Leave out each picture. Repeat everything else in the records exactly.

─── Records

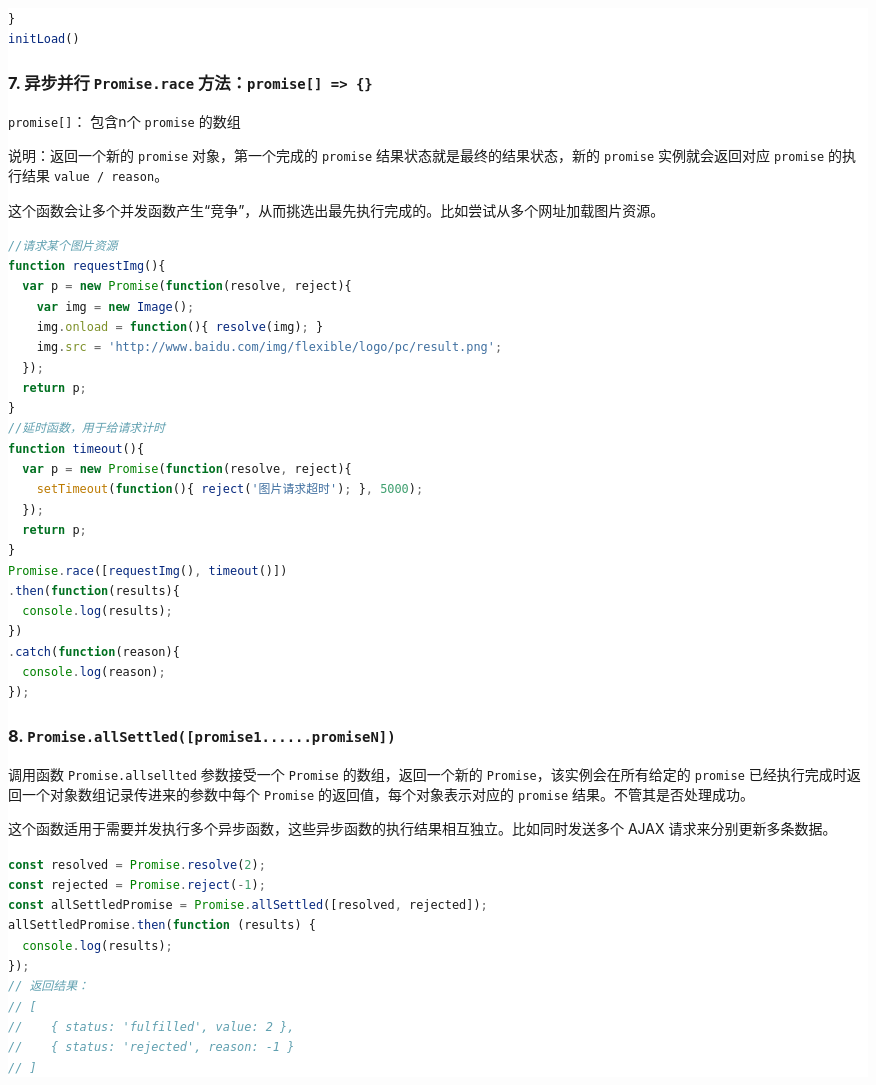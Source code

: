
 ```javaScript
} 
initLoad()
```

### 7. 异步并行 `Promise.race` 方法：`promise[] => {}`

`promise[]`： 包含n个 `promise` 的数组

说明：返回一个新的 `promise` 对象，第一个完成的 `promise` 结果状态就是最终的结果状态，新的 `promise` 实例就会返回对应 `promise` 的执行结果 `value / reason`。

这个函数会让多个并发函数产生“竞争”，从而挑选出最先执行完成的。比如尝试从多个网址加载图片资源。

```javaScript
//请求某个图片资源
function requestImg(){
  var p = new Promise(function(resolve, reject){
    var img = new Image();
    img.onload = function(){ resolve(img); }
    img.src = 'http://www.baidu.com/img/flexible/logo/pc/result.png';
  });
  return p;
}
//延时函数，用于给请求计时
function timeout(){
  var p = new Promise(function(resolve, reject){
    setTimeout(function(){ reject('图片请求超时'); }, 5000);
  });
  return p;
}
Promise.race([requestImg(), timeout()])
.then(function(results){
  console.log(results);
})
.catch(function(reason){
  console.log(reason);
});
```

### 8. `Promise.allSettled([promise1......promiseN])`

调用函数 `Promise.allsellted` 参数接受一个 `Promise` 的数组，返回一个新的 `Promise`，该实例会在所有给定的 `promise` 已经执行完成时返回一个对象数组记录传进来的参数中每个 `Promise` 的返回值，每个对象表示对应的 `promise` 结果。不管其是否处理成功。

这个函数适用于需要并发执行多个异步函数，这些异步函数的执行结果相互独立。比如同时发送多个 AJAX 请求来分别更新多条数据。

```javaScript
const resolved = Promise.resolve(2);
const rejected = Promise.reject(-1);
const allSettledPromise = Promise.allSettled([resolved, rejected]);
allSettledPromise.then(function (results) {
  console.log(results);
});
// 返回结果：
// [
//    { status: 'fulfilled', value: 2 },
//    { status: 'rejected', reason: -1 }
// ]
```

──────

◆ **Answer space**
Source code

:
 ```javaScript
} 
initLoad()
```

### 7. 异步并行 `Promise.race` 方法：`promise[] => {}`

`promise[]`： 包含n个 `promise` 的数组

说明：返回一个新的 `promise` 对象，第一个完成的 `promise` 结果状态就是最终的结果状态，新的 `promise` 实例就会返回对应 `promise` 的执行结果 `value / reason`。

这个函数会让多个并发函数产生“竞争”，从而挑选出最先执行完成的。比如尝试从多个网址加载图片资源。

```javaScript
//请求某个图片资源
function requestImg(){
  var p = new Promise(function(resolve, reject){
    var img = new Image();
    img.onload = function(){ resolve(img); }
    img.src = 'http://www.baidu.com/img/flexible/logo/pc/result.png';
  });
  return p;
}
//延时函数，用于给请求计时
function timeout(){
  var p = new Promise(function(resolve, reject){
    setTimeout(function(){ reject('图片请求超时'); }, 5000);
  });
  return p;
}
Promise.race([requestImg(), timeout()])
.then(function(results){
  console.log(results);
})
.catch(function(reason){
  console.log(reason);
});
```

### 8. `Promise.allSettled([promise1......promiseN])`

调用函数 `Promise.allsellted` 参数接受一个 `Promise` 的数组，返回一个新的 `Promise`，该实例会在所有给定的 `promise` 已经执行完成时返回一个对象数组记录传进来的参数中每个 `Promise` 的返回值，每个对象表示对应的 `promise` 结果。不管其是否处理成功。

这个函数适用于需要并发执行多个异步函数，这些异步函数的执行结果相互独立。比如同时发送多个 AJAX 请求来分别更新多条数据。

```javaScript
const resolved = Promise.resolve(2);
const rejected = Promise.reject(-1);
const allSettledPromise = Promise.allSettled([resolved, rejected]);
allSettledPromise.then(function (results) {
  console.log(results);
});
// 返回结果：
// [
//    { status: 'fulfilled', value: 2 },
//    { status: 'rejected', reason: -1 }
// ]
```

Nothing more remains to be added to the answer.